L'un est socialiste et président de la Commission des Lois à l'Assemblée nationale. L'autre était encarté à l'UMP avant de prendre ses distances. Dominique Raimbourg et Stéphane Jacquot ont fait plume commune pour parler des prisons françaises.

Dominique Raimbourg et Stéphane Jacquot

 Fin 2015 sortait Prison, le choix de la raison*, le livre de Dominique Raimbourg et Stéphane Jacquot. Les deux hommes - l'un député socialiste, l'autre ancien secrétaire national de l'UMP - entendent penser la prison et dépasser l'éternel clivage droite-gauche sur ce dossier.

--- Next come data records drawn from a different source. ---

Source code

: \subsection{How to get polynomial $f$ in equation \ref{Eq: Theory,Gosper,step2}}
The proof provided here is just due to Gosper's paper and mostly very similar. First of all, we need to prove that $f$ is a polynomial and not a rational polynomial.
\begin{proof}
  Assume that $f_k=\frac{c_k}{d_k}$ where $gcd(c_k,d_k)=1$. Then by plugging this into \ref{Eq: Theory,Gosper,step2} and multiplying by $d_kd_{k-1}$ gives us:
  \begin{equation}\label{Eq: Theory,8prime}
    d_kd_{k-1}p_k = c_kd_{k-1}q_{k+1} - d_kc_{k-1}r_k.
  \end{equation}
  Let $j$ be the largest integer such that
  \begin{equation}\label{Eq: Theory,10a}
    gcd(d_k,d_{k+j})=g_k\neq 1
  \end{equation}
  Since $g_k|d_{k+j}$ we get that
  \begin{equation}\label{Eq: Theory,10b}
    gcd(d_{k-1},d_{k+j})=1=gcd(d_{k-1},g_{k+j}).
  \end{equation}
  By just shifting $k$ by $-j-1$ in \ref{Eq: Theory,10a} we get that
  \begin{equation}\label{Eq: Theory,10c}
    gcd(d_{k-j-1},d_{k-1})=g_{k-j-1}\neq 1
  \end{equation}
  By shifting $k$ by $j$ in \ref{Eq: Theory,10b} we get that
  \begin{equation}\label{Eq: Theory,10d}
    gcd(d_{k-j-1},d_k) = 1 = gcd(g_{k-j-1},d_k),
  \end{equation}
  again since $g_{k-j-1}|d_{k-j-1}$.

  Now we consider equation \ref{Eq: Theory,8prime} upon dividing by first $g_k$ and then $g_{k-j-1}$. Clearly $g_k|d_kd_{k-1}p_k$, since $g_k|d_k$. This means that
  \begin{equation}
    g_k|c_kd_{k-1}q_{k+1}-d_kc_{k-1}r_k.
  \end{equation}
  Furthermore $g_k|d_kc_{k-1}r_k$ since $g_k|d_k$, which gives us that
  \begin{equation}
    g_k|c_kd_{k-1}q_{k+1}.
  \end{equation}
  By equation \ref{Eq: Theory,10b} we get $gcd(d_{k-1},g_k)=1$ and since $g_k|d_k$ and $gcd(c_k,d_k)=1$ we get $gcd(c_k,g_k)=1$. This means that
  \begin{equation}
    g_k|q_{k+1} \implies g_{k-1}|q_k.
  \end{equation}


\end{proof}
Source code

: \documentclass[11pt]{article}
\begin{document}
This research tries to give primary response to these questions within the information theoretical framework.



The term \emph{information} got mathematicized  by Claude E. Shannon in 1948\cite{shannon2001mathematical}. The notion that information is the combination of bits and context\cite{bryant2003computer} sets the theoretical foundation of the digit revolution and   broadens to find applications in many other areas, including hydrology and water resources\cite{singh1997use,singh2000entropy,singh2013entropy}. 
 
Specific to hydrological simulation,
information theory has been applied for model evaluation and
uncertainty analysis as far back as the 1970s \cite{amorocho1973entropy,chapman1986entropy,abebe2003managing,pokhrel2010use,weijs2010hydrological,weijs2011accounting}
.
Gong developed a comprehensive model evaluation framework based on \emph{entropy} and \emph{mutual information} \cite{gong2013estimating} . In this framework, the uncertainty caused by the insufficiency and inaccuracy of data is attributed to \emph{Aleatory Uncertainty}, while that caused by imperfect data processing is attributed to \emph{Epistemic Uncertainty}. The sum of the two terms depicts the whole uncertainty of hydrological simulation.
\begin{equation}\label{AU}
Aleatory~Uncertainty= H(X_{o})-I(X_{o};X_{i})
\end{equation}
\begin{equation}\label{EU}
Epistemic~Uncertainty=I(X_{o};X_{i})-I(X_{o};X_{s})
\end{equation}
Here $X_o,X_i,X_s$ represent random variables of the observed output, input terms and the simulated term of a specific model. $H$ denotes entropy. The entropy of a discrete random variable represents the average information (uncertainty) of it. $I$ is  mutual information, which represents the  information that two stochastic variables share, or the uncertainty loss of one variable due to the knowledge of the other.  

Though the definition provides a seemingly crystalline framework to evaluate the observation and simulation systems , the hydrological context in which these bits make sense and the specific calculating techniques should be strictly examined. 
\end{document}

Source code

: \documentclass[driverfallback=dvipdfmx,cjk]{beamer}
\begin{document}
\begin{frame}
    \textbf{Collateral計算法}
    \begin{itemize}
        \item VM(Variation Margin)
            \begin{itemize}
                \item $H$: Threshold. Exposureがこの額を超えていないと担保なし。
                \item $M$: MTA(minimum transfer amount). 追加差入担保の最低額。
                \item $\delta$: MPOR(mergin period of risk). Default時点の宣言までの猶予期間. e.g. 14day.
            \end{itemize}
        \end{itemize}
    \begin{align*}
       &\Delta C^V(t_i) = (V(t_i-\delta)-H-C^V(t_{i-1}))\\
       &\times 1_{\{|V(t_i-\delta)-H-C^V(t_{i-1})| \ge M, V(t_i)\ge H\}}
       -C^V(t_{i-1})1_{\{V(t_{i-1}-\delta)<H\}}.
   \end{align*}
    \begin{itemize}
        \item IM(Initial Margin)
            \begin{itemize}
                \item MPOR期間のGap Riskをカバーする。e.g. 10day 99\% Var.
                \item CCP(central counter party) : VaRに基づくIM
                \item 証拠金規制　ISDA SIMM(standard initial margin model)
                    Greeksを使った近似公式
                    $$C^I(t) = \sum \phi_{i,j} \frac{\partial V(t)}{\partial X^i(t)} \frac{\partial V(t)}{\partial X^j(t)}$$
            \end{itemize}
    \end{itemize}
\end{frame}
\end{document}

Dans une tribune parue en janvier dans le JDD, ils disaient vouloir "sauver un mécanisme pénal à bout de souffle, sur lequel plane la menace d'une politique ultrasécuritaire". Nous les avons rencontré jeudi dernier à l'Assemblée nationale, dans le bureau de Dominique Raimbourg, devenu président de la Commission des Lois suite à l'entrée au gouvernement de Jean-Jacques Urvoas, successeur de Christiane Taubira à la Justice. Ils reviennent sur la genèse de cet ouvrage et détaillent quelques-unes de leurs propositions.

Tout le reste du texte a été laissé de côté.